The speed of the shaft is proportional to the line frequency, therefore when used with utility power they are constant speed machines.
They have limited starting torque and limited running peak torque capabilities as compared to DC machines.

However, these limitations can be removed by simply using an inverter. An inverter can resolve the following problems such as :

It converts AC to DC supply.
The variable speed from the Induction motor is adjusted as per the inverter frequency.
The torque performance is improved by using a feedback loop.

Thus, making the Induction motor capable of competing with the DC brushless motor.

Now let’s compare the two motors with each other i.e,

Power Factor : The DC brushless drive operate at unity power factor whereas the best power factor for Induction motor is 85 percent.
Magnetic field : The magnetic fields are easily adjusted incase of Induction motor since magnetic field are proportional to V/R and it does not contain any permanent magnets. This minimizes the eddy, hysteresis and I²R losses.
Efficiency : DC brushless drive generate less heat thus efficiency is higher for this drive.
Size : In DC brushless as the machine size increases, the magnetic losses increases proportionally whereas incase of Induction motor the machine size has no effect on the losses.
Cost : Permanent magnets are expensive and difficult to handle whereas due to field weakening capability of Induction machine, inverter rating and cost is lower.
Stability : Controllng the Induction motor over the entire torque-speed range and temperature is more difficult than the DC brushless motor.

The DC brushless drive is widely used in hybrid and plug-in hybrid vehicles whereas the Induction motor dominate the pure Electric vehicle market. However, it is still to be seen if these two machines will work side by side or one will dominate the other in the coming near future.

CONCLUSION: We have successfully studied about the different types of power converters and their application in EV and HEV (Fig:1.3).

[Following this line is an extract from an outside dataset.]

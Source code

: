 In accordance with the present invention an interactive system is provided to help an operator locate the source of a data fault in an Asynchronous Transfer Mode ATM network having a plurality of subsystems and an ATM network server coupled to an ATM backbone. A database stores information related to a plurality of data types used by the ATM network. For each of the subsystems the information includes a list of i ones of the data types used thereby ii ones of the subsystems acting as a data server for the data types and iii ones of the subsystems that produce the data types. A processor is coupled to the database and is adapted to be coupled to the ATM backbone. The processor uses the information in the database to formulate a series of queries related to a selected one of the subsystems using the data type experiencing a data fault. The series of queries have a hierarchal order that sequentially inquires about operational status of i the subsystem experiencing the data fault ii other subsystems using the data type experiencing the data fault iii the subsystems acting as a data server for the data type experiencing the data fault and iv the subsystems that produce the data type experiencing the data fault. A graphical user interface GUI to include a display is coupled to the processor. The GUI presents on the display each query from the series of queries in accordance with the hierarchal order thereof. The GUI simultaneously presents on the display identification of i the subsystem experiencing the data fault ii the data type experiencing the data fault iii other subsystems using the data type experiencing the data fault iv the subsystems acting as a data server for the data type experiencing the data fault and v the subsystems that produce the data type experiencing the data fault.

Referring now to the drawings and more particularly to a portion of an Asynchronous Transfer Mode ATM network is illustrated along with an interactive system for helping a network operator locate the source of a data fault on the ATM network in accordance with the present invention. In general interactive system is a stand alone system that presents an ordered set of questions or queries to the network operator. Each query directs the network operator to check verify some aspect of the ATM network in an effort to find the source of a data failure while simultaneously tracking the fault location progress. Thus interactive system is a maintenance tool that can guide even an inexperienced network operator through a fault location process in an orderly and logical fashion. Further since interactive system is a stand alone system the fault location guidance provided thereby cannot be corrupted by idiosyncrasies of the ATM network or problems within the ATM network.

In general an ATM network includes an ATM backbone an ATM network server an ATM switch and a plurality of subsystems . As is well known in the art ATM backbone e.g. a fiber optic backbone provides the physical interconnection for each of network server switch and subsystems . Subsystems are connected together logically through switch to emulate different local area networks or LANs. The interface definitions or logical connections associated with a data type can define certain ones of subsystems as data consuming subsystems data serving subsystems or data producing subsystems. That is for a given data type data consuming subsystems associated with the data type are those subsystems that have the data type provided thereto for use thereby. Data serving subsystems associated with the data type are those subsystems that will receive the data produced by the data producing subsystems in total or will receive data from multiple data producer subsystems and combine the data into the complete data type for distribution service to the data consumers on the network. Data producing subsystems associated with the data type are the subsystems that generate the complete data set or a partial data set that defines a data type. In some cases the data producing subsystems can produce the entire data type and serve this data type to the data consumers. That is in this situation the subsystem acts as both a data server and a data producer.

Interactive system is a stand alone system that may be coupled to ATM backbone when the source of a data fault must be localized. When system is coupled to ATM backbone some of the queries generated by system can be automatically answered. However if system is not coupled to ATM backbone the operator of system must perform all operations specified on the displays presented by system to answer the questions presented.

The EV steady state speed using the speed-torque characteristics equation having 70% duty cycle is calculated successfully. Also the simulink model was created for solving the speed-torque equation. The results were simulated successfully and were displayed using the display block which is shown in the Fig: 1.10. The Induction Motor and the DC Brushless Motor comparison were made with respect to each other and a brief review was made focusing on the future demand based on the continous change in the requirement of the EV and HEV.